* [Required action]: From the first line of the records through the line containing "of electrolytes, glucose", retype every line exactly and nothing else.

* [Stored data entries]:
▽
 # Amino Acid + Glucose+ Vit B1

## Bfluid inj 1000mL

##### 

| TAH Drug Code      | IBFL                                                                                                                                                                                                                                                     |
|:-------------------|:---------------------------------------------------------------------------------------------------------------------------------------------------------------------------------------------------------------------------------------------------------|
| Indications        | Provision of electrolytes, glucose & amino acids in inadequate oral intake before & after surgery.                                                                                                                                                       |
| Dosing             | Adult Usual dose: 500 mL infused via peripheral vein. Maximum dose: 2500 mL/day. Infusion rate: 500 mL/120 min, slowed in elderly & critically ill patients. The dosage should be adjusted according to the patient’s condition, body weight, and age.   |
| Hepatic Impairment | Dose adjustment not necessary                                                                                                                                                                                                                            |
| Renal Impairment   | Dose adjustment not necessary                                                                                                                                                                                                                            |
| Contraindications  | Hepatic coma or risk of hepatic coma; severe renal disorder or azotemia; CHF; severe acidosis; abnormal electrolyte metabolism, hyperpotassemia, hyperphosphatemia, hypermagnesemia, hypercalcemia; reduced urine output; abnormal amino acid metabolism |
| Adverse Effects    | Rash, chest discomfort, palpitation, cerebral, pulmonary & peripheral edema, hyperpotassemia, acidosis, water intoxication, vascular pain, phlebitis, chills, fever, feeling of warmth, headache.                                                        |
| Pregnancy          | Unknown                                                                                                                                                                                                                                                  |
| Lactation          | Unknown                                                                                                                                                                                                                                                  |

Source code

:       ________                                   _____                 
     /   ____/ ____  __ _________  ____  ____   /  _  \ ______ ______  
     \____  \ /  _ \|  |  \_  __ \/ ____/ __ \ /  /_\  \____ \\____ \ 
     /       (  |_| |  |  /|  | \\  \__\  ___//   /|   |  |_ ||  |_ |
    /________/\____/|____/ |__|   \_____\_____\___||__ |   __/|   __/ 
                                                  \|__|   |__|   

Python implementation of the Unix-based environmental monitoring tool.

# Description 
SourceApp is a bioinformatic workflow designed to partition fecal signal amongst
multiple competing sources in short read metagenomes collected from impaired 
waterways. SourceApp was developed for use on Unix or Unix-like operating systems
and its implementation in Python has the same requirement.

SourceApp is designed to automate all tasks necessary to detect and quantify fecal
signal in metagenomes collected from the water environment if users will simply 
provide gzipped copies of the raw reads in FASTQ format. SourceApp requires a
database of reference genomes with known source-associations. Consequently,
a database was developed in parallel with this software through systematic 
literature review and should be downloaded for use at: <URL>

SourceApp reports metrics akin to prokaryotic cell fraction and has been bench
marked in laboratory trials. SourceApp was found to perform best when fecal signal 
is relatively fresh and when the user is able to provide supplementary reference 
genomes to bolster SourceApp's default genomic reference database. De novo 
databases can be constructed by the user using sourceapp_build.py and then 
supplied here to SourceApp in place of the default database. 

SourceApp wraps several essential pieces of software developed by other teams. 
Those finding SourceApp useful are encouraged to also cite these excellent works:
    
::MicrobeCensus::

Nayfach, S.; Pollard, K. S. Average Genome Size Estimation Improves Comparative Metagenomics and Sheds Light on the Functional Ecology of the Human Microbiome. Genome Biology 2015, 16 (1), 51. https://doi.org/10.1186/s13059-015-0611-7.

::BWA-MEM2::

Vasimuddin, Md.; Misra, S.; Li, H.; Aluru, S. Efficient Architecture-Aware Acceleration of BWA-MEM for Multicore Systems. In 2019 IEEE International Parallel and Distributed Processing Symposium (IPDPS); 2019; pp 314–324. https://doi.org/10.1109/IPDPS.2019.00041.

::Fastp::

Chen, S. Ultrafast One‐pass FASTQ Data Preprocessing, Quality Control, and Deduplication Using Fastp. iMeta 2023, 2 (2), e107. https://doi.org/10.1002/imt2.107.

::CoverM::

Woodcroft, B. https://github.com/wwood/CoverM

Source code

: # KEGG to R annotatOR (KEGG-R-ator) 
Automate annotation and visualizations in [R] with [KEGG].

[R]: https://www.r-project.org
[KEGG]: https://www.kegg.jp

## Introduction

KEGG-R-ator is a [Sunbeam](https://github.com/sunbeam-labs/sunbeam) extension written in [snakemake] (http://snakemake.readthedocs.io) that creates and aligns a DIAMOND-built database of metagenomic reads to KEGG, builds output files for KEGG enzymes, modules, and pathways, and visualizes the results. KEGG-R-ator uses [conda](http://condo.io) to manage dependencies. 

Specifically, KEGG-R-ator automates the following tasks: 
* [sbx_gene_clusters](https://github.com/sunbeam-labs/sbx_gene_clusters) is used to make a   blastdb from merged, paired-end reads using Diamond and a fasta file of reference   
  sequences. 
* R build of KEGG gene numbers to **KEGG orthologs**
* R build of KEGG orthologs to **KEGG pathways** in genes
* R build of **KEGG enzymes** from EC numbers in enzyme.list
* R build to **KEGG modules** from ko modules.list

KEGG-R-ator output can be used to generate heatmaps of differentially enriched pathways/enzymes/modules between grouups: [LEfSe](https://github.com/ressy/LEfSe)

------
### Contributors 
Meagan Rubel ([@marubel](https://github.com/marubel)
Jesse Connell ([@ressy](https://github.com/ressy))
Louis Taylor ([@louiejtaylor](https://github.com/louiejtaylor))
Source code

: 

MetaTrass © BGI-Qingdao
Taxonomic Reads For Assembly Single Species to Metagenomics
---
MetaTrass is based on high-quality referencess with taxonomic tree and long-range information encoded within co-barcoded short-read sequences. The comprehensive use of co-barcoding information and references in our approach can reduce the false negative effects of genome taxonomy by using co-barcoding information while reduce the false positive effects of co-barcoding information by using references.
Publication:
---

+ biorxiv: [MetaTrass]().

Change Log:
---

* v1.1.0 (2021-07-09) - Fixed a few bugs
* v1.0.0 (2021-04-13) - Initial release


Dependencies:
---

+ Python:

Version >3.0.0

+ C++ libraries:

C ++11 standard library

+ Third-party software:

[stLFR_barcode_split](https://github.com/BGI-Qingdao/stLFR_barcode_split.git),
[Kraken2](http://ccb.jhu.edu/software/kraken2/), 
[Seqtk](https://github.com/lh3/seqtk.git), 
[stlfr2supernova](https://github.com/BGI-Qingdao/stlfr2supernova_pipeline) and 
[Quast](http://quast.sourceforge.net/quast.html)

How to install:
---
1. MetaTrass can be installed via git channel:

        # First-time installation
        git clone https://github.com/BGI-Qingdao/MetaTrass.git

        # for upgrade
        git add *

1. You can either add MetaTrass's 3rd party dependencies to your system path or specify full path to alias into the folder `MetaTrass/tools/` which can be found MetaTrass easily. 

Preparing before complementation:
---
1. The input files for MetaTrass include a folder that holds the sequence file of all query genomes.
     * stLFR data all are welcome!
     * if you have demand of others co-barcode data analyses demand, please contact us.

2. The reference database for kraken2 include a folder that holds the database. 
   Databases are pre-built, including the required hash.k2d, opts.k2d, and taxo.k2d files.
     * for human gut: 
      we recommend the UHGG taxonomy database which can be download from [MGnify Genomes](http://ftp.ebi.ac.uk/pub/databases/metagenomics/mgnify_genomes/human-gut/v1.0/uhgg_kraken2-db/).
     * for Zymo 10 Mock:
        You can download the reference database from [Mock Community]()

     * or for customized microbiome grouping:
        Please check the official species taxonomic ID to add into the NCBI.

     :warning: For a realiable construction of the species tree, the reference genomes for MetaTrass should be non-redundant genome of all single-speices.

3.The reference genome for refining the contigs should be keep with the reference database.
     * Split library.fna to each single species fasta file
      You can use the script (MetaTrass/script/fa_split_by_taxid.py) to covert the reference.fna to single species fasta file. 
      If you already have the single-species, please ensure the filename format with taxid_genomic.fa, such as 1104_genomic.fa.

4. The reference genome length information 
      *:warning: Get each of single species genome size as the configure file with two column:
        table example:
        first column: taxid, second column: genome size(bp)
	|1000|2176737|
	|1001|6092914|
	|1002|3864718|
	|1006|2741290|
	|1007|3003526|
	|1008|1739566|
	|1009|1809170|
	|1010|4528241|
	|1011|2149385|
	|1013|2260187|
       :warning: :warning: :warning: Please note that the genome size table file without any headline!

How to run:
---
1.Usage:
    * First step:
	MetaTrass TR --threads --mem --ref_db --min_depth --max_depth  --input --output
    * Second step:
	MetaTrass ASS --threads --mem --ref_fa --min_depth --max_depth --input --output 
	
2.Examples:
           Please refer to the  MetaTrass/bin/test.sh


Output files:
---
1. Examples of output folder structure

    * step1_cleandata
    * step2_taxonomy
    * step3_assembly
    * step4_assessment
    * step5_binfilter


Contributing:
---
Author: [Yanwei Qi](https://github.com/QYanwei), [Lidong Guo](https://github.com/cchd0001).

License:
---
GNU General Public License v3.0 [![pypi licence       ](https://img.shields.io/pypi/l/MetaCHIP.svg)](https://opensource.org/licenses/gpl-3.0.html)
△
* [Your solution]:
 # Amino Acid + Glucose+ Vit B1

## Bfluid inj 1000mL

##### 

| TAH Drug Code      | IBFL                                                                                                                                                                                                                                                     |
|:-------------------|:---------------------------------------------------------------------------------------------------------------------------------------------------------------------------------------------------------------------------------------------------------|
| Indications        | Provision of electrolytes, glucose & amino acids in inadequate oral intake before & after surgery.                                                                                                                                                       |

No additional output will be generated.